ENTRIES PROVIDED –
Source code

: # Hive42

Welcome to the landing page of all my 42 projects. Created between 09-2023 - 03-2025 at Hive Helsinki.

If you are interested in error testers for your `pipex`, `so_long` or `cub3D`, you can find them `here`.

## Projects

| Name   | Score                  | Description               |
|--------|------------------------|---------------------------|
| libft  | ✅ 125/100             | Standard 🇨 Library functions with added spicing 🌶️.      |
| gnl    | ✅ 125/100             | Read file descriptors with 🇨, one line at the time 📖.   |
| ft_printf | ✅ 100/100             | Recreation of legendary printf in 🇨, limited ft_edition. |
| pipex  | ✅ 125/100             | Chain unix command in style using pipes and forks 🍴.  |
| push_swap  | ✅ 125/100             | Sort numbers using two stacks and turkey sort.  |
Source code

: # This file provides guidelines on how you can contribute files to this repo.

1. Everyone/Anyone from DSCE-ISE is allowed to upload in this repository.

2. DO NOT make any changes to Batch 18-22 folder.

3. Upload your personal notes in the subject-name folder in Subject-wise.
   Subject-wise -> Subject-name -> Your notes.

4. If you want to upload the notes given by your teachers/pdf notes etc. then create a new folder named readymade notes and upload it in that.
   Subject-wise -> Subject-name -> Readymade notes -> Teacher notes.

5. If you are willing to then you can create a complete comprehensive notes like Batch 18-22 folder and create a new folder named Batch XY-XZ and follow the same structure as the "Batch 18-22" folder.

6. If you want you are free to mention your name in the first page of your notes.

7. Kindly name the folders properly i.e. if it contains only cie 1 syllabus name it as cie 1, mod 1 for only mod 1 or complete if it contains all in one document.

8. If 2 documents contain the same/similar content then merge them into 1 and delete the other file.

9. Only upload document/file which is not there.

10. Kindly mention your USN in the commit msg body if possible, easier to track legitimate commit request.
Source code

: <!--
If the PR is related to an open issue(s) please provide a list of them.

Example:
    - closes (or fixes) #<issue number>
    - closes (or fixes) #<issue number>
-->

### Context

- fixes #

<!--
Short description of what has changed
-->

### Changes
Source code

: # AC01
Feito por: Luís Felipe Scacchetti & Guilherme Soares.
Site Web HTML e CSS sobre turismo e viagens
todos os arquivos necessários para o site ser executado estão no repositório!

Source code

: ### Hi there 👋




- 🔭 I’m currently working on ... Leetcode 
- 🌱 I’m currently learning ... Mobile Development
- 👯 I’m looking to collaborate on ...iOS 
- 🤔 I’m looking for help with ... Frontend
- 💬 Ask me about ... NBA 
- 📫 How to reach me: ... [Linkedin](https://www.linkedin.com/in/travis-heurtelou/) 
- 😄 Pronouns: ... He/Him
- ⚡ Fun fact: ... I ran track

...

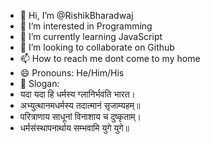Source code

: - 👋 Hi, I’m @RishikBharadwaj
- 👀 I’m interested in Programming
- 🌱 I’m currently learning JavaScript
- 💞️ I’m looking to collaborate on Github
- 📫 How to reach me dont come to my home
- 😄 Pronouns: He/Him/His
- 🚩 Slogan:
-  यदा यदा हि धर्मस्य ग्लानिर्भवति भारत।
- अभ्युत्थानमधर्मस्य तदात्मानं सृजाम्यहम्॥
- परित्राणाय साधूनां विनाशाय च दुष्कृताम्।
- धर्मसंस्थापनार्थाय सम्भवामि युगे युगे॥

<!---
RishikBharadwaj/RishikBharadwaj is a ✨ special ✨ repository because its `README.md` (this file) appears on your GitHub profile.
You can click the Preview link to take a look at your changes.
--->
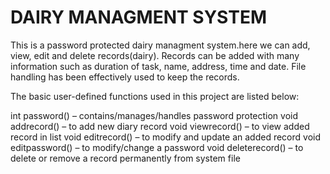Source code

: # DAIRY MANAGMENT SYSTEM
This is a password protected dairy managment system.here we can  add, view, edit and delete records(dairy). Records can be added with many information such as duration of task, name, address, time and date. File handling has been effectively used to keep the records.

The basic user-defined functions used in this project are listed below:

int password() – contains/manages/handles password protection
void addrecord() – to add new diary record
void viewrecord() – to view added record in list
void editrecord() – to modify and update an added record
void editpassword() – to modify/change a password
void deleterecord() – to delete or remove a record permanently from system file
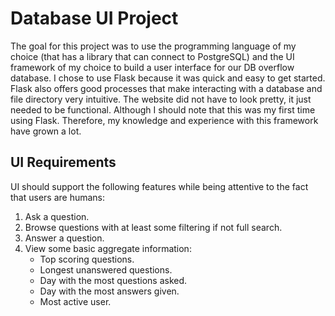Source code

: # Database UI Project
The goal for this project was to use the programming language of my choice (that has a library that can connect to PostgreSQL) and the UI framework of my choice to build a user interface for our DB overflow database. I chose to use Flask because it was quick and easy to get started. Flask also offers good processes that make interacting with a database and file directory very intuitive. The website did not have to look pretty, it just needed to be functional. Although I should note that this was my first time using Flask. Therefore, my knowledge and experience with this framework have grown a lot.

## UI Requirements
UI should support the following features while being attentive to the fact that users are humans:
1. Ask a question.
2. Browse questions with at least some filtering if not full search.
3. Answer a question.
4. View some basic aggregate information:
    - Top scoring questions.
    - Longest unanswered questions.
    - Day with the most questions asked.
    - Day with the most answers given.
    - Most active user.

PROBLEM STATEMENT – From the material above, copy exactly the lines between the line holding "Subject-wise -> Subject-name -> Readymade" and the line holding "5. If you are", inclusive, and only those.

ANSWER –
   Subject-wise -> Subject-name -> Readymade notes -> Teacher notes.

5. If you are willing to then you can create a complete comprehensive notes like Batch 18-22 folder and create a new folder named Batch XY-XZ and follow the same structure as the "Batch 18-22" folder.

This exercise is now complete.